In that context we would encourage you and officials in your department to consider other proven recovery management options which will protect Vulnerable Marine Ecosystems in the area and provide the capacity for once abundant historic commercial ground-fish stocks to recover. We propose that NAFO and Canada reconsider the boundary for the existing marine protected area(MPA) and expand the MPA to foster protection, rebuilding, and recovery of the Vulnerable Marine Ecosystems, and the ocean web and commercial fish stocks which they support. To achieve that goal we recommend that the zone be re-adjusted from the existing 800 metre contour line to the 90 metre contour line. This would provide stability and protection for the extensive cold water corals beds and the spawning overwintering areas for groundfish that frequent the area. It would provide the opportunity for the abundant and biodiverse ecosystems which comprise the ocean food web in that area to grow and recover. Commercial groundfish species in the area would have the opportunity for long term recovery and the upwelling spillover effect of this recovery would be felt in other sections of the Grand Bank both inside and outside the 200 mile economic zone.
Fred Winsor( PhD. North-west Atlantic fisheries history)
Sierra Club Canada
St. John's, Newfoundland
Edinger, E. Krista Baker, Rodolphe Devillers, Vonda Wareham, Coldwater Corals off Newfoundland and Labrador: Distribution and Fisheries Impacts, WWF-Canada; Toronto, Canada; 2007
Hodder, V.M. “Assessments of the Effects of fishing and of the increases in the mesh size of trawls on the major commercial fisheries of the Newfoundland area ICNAF sub-area 3,”Msc. Thesis, Memorial University St. John's, Newfoundland, 1962.

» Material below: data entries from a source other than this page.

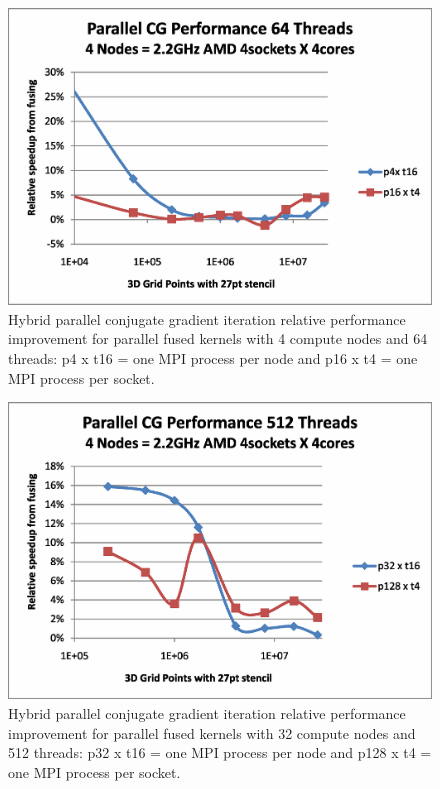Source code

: \begin{figure}[h]
\center
\includegraphics[viewport=1in 0.5in 8.5in 7in,angle=0,scale=0.5]{test-hhpccg-intel-11.1-mpi.exe.np4.no-overlap.fusing.eps}
\caption{Hybrid parallel conjugate gradient iteration relative performance improvement for parallel fused kernels with 4 compute nodes and 64 threads: p4 x t16 = one MPI process per node and p16 x t4 = one MPI process per socket.}
\label{fig:CGPerf:np4:fusing}
\end{figure}

\begin{figure}[h]
\center
\includegraphics[viewport=1in 0.5in 8.5in 7in,angle=0,scale=0.5]{test-hhpccg-intel-11.1-mpi.exe.np32.no-overlap.fusing.eps}
\caption{Hybrid parallel conjugate gradient iteration relative performance improvement for parallel fused kernels with 32 compute nodes and 512 threads: p32 x t16 = one MPI process per node and p128 x t4 = one MPI process per socket.}
\label{fig:CGPerf:np32:fusing}
\end{figure}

Hodder, V.M. “The possible effects of temperature on fecundity of Grand Bank haddock,”ICNAF Special Publication No. 6, Rome, Italy, 1964.
Hodder, V.M. R. Chaulk and L.N. Cluett Length and Age composition of Haddock Landings from the Newfoundland Area by Canadian Trawlers 1953-64, Fisheries Research Board of Canada, Technical Report No. 170, Biological Station, Fisheries Research Board of Canada, St. John's, Newfoundland, 1970.
Templeman, Wilfred and V.M. Hodder “Distribution of haddock on the Grand Bank in relation to season, depth and temperature,”Special Publication No. 6, International Commission for the North-west Atlantic Fisheries Environmental Symposium, No. A-8, Rome, Italy; 1964.
Templeman, Wilfred and V.M. Hodder “Distribution of haddock on St. Pierre Bank(ICNAF division 3Ps) by season, depth and temperature,”Special Publication No. 6, International Commission for the North-west Atlantic Fisheries Environmental Symposium, No. A-9, Rome, Italy; 1964.